Fiquei com medo de fazer algo que desrespeitasse esse momento de expectativa, de dor, de medo também. O que nos separava era um vidro fumê, eu olhei de longe, tentei uma interação tímida, mas o que pareciam sentir me afetou muito mais, e me retraí.
Saí do hospital com uma sensação de que talvez pudesse ter ido mais além, olhar nos olhos, talvez um abraço, ou apenas levar algumas cores, pois muitas vezes isso modifica tudo, alivia, e traz um pouco de conforto. Mas sei que tem momentos que não queremos saber de nada, porque a dor consome, e desejamos fechar os olhos e tentar entender, encontrar dentro de nós um consolo, uma solução que ninguém de fora pode dar.
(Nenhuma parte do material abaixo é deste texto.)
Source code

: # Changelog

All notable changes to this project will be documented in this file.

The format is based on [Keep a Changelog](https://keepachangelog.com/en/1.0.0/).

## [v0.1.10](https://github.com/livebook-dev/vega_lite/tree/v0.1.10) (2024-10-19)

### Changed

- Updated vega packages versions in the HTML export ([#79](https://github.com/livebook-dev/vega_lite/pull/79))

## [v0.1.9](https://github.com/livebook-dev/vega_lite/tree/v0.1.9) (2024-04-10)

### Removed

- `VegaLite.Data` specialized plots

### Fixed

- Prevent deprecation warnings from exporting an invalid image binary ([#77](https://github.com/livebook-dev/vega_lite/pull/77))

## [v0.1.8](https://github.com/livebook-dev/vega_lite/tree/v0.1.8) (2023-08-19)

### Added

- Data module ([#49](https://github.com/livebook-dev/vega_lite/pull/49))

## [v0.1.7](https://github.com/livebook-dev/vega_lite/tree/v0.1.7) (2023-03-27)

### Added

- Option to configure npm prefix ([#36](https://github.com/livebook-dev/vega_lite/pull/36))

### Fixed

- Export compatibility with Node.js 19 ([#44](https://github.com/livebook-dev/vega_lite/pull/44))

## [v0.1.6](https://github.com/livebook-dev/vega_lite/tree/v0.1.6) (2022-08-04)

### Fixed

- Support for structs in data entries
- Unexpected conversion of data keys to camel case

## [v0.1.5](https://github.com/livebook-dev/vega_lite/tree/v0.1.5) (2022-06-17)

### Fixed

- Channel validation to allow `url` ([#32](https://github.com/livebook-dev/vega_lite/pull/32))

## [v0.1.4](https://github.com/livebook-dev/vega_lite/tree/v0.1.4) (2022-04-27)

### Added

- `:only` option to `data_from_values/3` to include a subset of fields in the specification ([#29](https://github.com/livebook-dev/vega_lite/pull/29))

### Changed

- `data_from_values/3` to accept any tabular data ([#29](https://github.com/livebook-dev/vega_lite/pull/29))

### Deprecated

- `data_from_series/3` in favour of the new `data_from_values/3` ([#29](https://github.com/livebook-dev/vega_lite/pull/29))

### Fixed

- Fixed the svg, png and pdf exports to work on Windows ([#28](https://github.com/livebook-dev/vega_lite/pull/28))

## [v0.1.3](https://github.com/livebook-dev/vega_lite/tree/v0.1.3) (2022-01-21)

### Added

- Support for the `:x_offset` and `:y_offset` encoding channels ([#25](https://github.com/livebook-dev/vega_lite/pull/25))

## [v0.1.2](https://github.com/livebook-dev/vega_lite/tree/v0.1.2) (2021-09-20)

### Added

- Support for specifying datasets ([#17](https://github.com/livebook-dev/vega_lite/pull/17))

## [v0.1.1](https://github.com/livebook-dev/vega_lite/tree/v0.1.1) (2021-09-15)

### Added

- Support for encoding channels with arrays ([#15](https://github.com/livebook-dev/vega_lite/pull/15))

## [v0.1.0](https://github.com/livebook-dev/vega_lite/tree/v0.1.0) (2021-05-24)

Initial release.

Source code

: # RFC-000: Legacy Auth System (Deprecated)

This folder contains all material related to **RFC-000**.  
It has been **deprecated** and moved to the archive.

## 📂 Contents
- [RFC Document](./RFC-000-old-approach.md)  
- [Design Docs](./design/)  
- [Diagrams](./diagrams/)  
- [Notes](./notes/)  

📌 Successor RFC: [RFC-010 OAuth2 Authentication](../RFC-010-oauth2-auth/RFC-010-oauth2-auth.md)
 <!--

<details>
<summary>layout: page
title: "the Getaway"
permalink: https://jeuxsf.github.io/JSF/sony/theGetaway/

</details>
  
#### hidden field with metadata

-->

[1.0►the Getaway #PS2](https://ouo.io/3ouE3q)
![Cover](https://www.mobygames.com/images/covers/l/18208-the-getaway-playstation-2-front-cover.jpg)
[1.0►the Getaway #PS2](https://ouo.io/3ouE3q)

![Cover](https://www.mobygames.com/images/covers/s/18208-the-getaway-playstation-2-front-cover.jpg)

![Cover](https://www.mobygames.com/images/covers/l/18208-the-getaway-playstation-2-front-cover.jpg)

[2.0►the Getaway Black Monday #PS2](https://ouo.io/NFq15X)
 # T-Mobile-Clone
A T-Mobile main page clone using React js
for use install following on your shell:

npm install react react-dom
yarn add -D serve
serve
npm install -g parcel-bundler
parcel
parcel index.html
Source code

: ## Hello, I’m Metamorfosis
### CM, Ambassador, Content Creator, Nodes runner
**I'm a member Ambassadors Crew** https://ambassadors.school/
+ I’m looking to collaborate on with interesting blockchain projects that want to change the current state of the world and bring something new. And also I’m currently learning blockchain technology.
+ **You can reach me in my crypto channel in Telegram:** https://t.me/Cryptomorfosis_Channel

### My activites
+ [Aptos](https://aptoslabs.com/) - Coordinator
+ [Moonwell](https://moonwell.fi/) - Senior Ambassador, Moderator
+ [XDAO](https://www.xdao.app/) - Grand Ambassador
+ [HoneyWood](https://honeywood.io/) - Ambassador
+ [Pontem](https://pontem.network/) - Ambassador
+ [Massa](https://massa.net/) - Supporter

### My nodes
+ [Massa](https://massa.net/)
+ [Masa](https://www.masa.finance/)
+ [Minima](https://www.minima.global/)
Sentir que vamos perder alguém preenche todo o nosso ser, não sabemos lidar com isso, cultivamos a dor e isso me dói. E nós, que temos como “objetivo” a transformação desse ambiente, algumas vezes somos engolidos e tomados por lembranças e experiências vividas de momentos como esse, de pessoas próximas nessa situação. Isso faz a gente “retrabalhar” o nosso interior, entender ou não entender algumas coisas também.
Uma palhaça sentiu isso esse dia, sentiu que poderia ter abraçado, sentiu a perda de novo, o medo, a tristeza, o cansaço, algo se transformou de um lado do vidro fumê, quem sabe dos dois e eu nem saiba.